» **Work to complete**:
Print nothing but the lines below starting at the line that holds "The dataset of Nashville" and ending at the line that holds "The SQL queries", including both, each exactly as written.

» **Exercise input**:
((
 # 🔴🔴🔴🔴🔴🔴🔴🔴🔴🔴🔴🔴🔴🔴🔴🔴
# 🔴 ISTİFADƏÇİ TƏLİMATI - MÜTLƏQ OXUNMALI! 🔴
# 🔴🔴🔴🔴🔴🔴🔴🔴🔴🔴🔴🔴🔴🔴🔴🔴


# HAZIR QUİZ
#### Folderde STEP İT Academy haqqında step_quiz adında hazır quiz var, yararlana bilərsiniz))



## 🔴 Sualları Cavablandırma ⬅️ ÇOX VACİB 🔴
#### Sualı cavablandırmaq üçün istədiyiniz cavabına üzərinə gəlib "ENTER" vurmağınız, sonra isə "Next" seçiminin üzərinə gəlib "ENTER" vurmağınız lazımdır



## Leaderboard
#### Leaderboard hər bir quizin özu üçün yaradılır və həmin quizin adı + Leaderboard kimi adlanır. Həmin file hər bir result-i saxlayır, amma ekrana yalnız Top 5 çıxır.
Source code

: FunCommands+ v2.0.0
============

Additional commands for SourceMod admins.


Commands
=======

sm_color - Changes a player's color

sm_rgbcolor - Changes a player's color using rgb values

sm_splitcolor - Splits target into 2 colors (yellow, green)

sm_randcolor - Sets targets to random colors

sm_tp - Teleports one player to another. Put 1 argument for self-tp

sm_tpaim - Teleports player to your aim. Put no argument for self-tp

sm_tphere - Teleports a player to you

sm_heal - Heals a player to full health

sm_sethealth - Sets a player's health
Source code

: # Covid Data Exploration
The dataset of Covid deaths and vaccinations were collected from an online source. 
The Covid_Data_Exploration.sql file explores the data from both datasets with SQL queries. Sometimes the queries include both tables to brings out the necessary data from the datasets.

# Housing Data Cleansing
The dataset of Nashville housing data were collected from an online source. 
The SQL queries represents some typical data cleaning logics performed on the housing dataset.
))
((
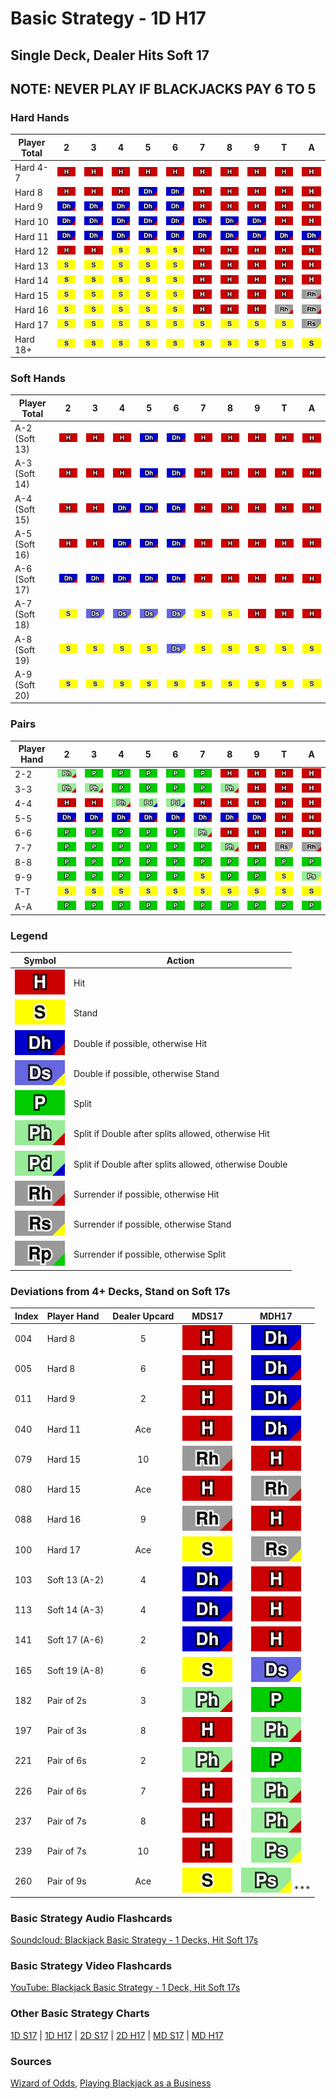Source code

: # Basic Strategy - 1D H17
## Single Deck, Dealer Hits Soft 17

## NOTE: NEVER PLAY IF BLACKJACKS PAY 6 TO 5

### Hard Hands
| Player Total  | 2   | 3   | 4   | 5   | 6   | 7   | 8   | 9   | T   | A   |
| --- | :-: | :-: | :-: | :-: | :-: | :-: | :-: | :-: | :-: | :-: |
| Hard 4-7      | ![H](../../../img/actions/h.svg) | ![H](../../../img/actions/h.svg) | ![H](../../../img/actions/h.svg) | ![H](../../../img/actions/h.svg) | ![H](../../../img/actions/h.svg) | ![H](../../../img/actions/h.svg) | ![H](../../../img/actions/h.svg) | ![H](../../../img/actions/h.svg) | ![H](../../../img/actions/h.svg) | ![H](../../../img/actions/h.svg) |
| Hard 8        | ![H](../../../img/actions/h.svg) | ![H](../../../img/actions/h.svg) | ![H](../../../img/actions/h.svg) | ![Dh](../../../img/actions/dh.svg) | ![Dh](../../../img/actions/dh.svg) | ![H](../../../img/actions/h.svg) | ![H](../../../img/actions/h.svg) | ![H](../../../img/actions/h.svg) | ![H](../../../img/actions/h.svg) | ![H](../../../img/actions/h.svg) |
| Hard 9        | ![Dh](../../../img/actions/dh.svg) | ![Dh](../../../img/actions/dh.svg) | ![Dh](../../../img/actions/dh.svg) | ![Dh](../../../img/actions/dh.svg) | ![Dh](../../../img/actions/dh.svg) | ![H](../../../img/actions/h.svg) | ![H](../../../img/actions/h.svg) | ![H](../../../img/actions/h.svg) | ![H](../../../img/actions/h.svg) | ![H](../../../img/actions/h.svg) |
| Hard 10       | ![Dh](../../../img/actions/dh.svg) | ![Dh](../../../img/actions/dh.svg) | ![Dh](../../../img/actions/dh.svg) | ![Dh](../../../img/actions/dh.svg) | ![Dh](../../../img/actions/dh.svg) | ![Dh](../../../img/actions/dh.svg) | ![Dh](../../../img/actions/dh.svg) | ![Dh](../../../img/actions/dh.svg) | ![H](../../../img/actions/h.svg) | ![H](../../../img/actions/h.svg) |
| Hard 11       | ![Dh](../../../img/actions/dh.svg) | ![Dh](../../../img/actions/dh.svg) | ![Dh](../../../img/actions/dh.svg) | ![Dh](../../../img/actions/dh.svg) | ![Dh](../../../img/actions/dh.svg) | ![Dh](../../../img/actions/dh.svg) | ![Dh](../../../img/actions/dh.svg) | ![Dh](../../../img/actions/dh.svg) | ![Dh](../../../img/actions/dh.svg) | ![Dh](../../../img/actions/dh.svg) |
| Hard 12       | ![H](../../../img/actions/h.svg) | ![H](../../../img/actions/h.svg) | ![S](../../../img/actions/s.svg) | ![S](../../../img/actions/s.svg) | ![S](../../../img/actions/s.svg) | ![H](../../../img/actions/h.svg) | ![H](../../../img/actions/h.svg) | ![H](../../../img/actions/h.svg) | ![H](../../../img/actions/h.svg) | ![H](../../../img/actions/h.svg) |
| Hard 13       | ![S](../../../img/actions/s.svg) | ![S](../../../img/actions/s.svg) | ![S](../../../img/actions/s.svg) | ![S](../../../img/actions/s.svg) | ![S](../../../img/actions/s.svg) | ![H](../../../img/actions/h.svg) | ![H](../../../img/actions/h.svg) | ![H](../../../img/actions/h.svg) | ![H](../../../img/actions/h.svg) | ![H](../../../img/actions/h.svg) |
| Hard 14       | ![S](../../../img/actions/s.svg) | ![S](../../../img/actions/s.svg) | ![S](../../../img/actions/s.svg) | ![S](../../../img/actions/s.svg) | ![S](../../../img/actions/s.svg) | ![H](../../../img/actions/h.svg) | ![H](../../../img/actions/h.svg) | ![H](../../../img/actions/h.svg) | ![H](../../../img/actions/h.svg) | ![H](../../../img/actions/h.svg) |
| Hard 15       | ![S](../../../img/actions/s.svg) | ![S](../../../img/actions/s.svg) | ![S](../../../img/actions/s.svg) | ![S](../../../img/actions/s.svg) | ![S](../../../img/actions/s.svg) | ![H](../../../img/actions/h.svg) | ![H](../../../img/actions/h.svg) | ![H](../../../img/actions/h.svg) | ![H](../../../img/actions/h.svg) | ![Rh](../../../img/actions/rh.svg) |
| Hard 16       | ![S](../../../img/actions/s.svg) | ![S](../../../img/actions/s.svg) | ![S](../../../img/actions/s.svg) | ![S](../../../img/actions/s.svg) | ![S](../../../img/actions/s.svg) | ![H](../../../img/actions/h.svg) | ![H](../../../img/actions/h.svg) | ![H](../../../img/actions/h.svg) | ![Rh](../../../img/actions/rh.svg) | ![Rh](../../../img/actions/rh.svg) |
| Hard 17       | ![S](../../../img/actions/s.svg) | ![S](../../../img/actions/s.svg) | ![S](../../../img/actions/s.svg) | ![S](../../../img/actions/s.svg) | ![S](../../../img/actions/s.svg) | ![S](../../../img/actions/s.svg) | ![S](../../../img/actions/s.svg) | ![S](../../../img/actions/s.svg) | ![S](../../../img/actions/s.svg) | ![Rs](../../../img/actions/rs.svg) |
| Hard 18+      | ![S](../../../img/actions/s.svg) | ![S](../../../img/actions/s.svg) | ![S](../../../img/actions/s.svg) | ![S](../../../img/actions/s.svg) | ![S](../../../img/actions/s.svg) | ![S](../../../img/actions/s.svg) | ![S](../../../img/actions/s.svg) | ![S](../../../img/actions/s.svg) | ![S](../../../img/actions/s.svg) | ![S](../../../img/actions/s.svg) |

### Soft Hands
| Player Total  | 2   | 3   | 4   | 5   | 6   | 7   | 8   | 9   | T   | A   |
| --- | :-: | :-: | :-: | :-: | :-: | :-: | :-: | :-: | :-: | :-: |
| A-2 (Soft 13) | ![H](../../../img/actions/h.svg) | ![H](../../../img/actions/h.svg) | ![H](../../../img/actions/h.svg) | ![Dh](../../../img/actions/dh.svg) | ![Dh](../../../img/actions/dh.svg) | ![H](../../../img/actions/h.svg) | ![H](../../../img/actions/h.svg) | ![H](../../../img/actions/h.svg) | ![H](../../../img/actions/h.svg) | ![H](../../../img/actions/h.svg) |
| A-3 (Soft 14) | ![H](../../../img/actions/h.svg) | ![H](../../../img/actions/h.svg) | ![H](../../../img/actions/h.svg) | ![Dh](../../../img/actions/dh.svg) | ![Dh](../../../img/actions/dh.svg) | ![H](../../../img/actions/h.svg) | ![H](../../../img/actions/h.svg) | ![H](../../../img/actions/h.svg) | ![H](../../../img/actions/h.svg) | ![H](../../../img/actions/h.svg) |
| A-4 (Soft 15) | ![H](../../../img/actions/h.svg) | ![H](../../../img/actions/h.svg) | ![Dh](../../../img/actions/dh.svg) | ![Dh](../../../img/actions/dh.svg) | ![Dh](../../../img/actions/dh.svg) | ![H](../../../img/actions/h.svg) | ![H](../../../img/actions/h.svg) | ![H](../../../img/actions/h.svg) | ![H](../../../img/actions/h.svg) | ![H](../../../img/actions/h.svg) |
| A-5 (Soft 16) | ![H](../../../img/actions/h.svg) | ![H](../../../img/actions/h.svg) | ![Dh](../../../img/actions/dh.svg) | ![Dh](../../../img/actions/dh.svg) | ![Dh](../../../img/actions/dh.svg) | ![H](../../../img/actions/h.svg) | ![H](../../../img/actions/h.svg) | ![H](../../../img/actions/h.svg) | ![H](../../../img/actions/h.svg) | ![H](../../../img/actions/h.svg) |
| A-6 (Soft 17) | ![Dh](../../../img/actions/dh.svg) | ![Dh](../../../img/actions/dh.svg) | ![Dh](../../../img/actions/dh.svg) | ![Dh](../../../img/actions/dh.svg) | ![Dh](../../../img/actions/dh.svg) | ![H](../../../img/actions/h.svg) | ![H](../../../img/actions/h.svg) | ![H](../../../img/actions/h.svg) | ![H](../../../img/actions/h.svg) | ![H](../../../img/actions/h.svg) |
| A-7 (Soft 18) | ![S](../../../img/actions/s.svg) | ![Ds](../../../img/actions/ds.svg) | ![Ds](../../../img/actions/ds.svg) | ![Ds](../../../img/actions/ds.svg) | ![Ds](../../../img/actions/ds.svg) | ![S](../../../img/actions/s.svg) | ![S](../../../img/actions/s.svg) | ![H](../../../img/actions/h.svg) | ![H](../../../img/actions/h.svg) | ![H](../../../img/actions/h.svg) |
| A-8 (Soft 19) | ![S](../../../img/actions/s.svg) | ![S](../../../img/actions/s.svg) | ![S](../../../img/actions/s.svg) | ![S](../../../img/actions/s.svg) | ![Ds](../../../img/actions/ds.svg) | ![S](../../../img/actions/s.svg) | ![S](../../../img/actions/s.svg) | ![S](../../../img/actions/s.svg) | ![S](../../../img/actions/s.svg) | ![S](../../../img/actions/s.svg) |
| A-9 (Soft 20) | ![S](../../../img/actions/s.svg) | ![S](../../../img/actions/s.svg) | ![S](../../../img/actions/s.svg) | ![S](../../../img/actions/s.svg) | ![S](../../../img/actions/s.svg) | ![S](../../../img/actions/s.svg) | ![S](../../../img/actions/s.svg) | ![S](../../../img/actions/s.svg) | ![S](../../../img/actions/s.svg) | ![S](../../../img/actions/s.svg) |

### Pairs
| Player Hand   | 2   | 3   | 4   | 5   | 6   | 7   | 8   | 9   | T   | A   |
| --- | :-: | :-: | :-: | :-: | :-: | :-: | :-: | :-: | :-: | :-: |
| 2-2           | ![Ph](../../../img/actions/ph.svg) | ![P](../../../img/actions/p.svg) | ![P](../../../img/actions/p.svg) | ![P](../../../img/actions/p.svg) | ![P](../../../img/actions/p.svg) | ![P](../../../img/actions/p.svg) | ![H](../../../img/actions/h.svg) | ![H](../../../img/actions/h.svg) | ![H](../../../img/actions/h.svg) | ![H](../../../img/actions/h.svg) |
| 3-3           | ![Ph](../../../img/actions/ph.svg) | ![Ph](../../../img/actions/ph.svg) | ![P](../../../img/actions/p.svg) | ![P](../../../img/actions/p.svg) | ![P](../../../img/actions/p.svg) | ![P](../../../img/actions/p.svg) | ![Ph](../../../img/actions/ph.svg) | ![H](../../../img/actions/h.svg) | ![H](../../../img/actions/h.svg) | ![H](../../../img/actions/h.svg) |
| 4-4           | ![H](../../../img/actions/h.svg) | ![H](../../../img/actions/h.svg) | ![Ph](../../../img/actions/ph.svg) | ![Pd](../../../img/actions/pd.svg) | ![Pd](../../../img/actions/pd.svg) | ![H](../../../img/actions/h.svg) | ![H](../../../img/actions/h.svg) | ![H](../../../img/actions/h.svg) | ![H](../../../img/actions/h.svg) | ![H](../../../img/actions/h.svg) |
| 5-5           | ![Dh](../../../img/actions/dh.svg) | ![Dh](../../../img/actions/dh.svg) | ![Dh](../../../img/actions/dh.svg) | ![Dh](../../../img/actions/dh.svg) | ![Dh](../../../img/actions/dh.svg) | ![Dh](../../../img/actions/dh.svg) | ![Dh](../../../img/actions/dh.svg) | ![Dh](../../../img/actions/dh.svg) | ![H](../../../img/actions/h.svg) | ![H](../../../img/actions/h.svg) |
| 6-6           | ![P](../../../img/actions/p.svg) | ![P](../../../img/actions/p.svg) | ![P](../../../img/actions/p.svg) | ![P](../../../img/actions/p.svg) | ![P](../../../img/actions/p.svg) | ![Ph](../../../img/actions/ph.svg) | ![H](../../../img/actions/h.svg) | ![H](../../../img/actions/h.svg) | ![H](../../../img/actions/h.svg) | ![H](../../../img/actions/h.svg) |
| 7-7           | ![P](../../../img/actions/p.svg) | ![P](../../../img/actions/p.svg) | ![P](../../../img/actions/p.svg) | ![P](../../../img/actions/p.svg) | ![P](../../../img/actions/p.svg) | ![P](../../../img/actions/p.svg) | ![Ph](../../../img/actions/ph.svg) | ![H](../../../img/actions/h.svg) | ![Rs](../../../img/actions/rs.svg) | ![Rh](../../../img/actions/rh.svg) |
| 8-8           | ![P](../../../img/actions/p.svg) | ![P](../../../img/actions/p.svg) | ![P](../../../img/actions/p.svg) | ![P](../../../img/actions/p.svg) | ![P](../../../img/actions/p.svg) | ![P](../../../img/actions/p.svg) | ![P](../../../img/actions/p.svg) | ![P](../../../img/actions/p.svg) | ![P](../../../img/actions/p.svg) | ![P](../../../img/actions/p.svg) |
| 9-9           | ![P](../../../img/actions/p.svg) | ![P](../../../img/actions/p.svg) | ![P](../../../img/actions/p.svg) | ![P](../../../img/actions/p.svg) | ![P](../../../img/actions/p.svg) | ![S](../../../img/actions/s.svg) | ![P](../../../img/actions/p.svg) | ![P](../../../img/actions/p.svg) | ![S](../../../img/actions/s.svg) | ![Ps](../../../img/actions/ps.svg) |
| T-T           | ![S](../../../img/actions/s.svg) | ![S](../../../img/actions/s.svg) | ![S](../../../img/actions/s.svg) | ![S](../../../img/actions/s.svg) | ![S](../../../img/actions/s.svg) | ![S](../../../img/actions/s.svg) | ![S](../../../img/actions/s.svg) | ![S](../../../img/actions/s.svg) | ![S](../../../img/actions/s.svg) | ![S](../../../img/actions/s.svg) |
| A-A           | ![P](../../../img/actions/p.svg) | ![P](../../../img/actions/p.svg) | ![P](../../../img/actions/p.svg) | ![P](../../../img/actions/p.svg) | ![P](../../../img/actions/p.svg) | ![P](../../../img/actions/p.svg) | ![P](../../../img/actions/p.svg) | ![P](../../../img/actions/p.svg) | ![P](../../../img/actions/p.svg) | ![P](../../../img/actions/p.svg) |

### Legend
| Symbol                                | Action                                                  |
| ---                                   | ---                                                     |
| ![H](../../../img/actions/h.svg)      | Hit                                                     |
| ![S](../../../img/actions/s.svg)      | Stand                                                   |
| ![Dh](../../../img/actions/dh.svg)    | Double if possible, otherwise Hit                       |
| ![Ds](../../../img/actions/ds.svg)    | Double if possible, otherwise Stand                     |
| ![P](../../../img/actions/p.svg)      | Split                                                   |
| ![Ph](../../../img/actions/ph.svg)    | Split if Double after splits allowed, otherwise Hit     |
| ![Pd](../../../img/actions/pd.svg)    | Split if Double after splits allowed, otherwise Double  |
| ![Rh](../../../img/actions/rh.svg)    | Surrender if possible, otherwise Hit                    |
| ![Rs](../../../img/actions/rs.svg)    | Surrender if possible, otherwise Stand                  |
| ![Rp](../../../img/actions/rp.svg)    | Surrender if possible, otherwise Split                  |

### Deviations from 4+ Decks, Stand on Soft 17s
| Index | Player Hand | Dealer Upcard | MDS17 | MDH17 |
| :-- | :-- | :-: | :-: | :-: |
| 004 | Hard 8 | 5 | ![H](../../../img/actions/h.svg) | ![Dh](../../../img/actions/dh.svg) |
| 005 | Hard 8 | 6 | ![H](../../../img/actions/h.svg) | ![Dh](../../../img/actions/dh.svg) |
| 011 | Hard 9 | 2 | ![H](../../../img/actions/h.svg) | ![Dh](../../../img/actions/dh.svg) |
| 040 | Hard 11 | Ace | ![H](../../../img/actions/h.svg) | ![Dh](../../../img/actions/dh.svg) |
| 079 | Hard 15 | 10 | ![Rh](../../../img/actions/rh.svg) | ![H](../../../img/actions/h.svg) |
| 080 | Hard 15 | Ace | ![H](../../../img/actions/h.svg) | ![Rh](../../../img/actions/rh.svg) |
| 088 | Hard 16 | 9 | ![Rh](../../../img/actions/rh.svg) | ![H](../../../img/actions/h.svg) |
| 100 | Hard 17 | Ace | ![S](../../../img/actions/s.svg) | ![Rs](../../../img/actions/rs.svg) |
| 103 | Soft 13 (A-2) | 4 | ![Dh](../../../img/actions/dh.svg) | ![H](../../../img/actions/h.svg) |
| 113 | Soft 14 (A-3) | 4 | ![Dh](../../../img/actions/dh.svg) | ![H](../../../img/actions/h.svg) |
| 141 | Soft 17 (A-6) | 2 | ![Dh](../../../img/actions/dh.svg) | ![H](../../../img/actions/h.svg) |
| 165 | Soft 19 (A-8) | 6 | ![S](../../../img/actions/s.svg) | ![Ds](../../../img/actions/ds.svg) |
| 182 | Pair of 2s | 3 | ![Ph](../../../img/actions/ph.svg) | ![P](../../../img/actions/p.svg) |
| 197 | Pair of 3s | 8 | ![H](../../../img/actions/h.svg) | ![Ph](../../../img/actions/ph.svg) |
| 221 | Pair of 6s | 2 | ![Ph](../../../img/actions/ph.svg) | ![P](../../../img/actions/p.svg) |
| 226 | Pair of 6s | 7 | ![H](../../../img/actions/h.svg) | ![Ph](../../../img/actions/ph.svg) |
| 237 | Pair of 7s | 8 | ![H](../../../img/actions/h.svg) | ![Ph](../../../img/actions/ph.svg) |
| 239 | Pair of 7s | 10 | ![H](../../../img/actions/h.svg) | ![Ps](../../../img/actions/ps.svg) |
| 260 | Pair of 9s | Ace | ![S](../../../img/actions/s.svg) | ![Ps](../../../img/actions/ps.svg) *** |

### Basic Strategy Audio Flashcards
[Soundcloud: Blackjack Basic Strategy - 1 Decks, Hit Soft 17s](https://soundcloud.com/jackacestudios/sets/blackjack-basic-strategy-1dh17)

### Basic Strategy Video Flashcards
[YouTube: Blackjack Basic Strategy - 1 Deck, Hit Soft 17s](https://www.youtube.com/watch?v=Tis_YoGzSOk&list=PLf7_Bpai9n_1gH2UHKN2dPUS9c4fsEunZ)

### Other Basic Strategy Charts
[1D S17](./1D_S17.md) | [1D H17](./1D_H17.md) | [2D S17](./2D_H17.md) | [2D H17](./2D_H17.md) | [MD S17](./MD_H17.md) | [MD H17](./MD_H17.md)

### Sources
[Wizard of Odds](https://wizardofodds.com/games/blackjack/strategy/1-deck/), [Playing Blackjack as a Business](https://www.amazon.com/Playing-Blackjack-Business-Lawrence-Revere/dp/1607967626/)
))
» **Task answer**:
The dataset of Nashville housing data were collected from an online source. 
The SQL queries represents some typical data cleaning logics performed on the housing dataset.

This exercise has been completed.